Those familiar with my academic work may notice that my field has some very long papers. I myself is not entirely free of blame. But reading these long papers can be quite taxing, especially when trying to keep track of the logical relationships between theorems and lemmata, or to sometimes even just to remember what "Lemma 3.6.13" said. (No, you can't remember it, and so you have to flip through half of a 300 page paper to find that lemma.)

Trying to make life slightly easier for future readers of my work (especially graduate students who will be taking my class next spring), I've been working on a couple of solutions in tandem.

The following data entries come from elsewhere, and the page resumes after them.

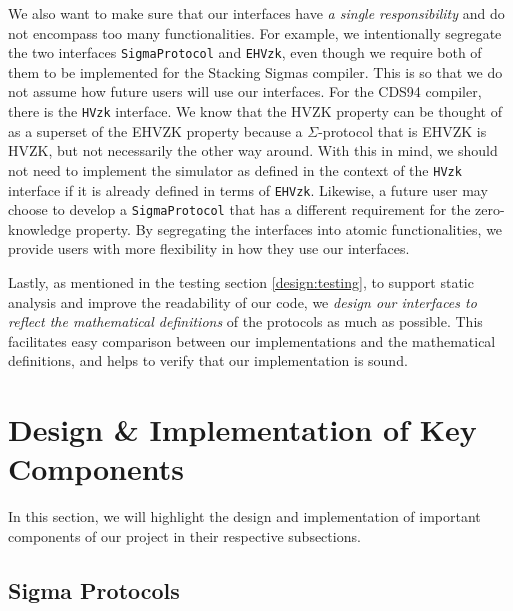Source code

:We also want to make sure that our interfaces have \textit{a single responsibility} and do not 
encompass too many functionalities. For example, we intentionally segregate the two interfaces 
\texttt{SigmaProtocol} and \texttt{EHVzk}, even though we require both of them to be implemented 
for the Stacking Sigmas compiler. This is so that we do not assume how future users will use 
our interfaces. For the CDS94 compiler, there is the \texttt{HVzk} interface. We know that the 
HVZK property can be thought of as a superset of the EHVZK property because a $\Sigma$-protocol that is 
EHVZK is HVZK, but not necessarily the other way around. With this in mind, we
should not need to implement the simulator as defined in the context of the \texttt{HVzk} interface if 
it is already defined in terms of \texttt{EHVzk}. 
Likewise, a future user may choose to develop a 
\texttt{SigmaProtocol} that has a different requirement for the zero-knowledge property. By 
segregating the interfaces into atomic functionalities, we provide users with more flexibility 
in how they use our interfaces.

Lastly, as mentioned in the testing section \ref{design:testing}, to support static analysis and 
improve the readability of our code, we \textit{design our interfaces to reflect the 
mathematical definitions} of the protocols as much as possible. This facilitates easy 
comparison between our implementations and the mathematical definitions, and helps to 
verify that our implementation is sound. 

% 


\section{Design \& Implementation of Key Components}
In this section, we will highlight the design and implementation 
of important components of our project in their respective subsections.

\subsection{Sigma Protocols}\label{design:sigma}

1. I have now some LaTeX code for "Descriptive Referencing" which I will be using in my Lecture Notes. The functionality is quite simple: when calling \label, one adds a second argument containing a short descriptor of the thing being labeled. When calling \ref, the description will be printed in the margin. (There's some intelligence involving not placing the description more than once per page and other small things.) Currently it is only available in the form of a special document class since it only really works when you have ample margin space to work with, and the standard classes are not good in that regards (with the possible exception of amsart.)

2. The LaTeX code also defines a new proof environment, which can track the \ref commands used within. This is then used to output auxiliary data files that store the cross reference logic used in the proofs. This brings us to what I want to show off in this post.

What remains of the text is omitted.